Furthermore, Maslechko said while the hope is to get another cash injection of public funds, her government-sanctioned organization is looking at leveraging private investment funds, not unlike how the trust has procured so-called environmental, social and corporate governance (ESG) investments.
“Social impact investors, philanthropist [and] a lot of these larger organizations who have an allocation of ESG dollars and assets are looking to deploy into impactful programs and investments. And a lot of them are very eager and very willing to be active in affordable housing,” said Maslechko.
The investment returns the fund may offer range between three and six per cent — a relatively low but safe return.

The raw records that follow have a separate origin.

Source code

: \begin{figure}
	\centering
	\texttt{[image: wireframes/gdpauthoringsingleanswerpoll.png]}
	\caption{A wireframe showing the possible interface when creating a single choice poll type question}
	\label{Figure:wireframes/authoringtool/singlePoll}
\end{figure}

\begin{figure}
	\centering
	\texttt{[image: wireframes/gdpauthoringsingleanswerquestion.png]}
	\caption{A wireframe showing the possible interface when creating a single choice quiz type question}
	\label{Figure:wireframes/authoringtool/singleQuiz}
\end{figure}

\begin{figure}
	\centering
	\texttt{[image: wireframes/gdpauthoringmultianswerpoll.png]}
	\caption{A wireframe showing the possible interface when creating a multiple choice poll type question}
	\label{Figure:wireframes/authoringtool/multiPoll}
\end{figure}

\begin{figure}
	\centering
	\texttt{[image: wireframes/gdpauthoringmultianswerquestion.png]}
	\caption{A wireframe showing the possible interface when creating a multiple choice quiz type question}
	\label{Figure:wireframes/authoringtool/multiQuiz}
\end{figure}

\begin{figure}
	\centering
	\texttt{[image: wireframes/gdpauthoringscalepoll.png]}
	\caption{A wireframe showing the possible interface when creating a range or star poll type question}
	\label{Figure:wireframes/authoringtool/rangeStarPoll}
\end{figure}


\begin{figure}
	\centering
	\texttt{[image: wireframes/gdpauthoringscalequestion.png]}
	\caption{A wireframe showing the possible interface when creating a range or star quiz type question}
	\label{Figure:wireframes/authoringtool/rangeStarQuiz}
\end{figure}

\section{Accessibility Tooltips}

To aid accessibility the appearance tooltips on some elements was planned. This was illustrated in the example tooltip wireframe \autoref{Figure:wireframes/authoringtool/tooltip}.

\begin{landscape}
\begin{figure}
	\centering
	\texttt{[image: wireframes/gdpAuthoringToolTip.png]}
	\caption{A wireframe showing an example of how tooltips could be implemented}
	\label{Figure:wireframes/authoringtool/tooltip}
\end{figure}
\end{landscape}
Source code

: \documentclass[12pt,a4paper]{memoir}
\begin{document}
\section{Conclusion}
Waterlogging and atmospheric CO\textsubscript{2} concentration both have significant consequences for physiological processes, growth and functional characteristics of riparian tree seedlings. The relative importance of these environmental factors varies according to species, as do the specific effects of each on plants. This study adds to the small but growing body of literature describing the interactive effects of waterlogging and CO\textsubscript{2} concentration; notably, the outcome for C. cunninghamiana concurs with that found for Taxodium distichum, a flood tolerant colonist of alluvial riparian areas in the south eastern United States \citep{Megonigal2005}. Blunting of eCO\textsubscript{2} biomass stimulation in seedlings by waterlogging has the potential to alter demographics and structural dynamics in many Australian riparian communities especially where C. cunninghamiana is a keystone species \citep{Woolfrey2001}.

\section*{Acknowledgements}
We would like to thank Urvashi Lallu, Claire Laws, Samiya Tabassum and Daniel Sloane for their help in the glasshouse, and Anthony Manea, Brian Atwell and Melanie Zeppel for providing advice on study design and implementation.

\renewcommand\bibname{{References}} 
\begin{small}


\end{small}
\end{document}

“You start to pull those funds together and it gets quite sizable quite quickly,” said Maslechko.
So far, the fund has leveraged $150 million in private capital using its $500-million seed fund.
“Over the next year, this could see the expansion of the community housing sector by over $1 billion dollars, all for a fraction of the cost of building new,” the organization stated Thursday.
Maslechko says the organization reports to the provincial government and will issue annual reports as to how the funding is allocated.
The first report, last October, noted B.C. lost about 100,000 units renting below $1,500 per month between 2016 and 2021, according to Statistics Canada.
Since the money is leaving taxpayer pockets and going to non-profit organizations to operate the subsidized rental homes, Maslechko says her team ensures the non-profits have a good track record of building maintenance and capacity to take on a new project.
To date, Maslechko has 90 applications, pre-qualified of about 30 applicants and approved about 700 units for purchase, including this first bundle in Coquitlam.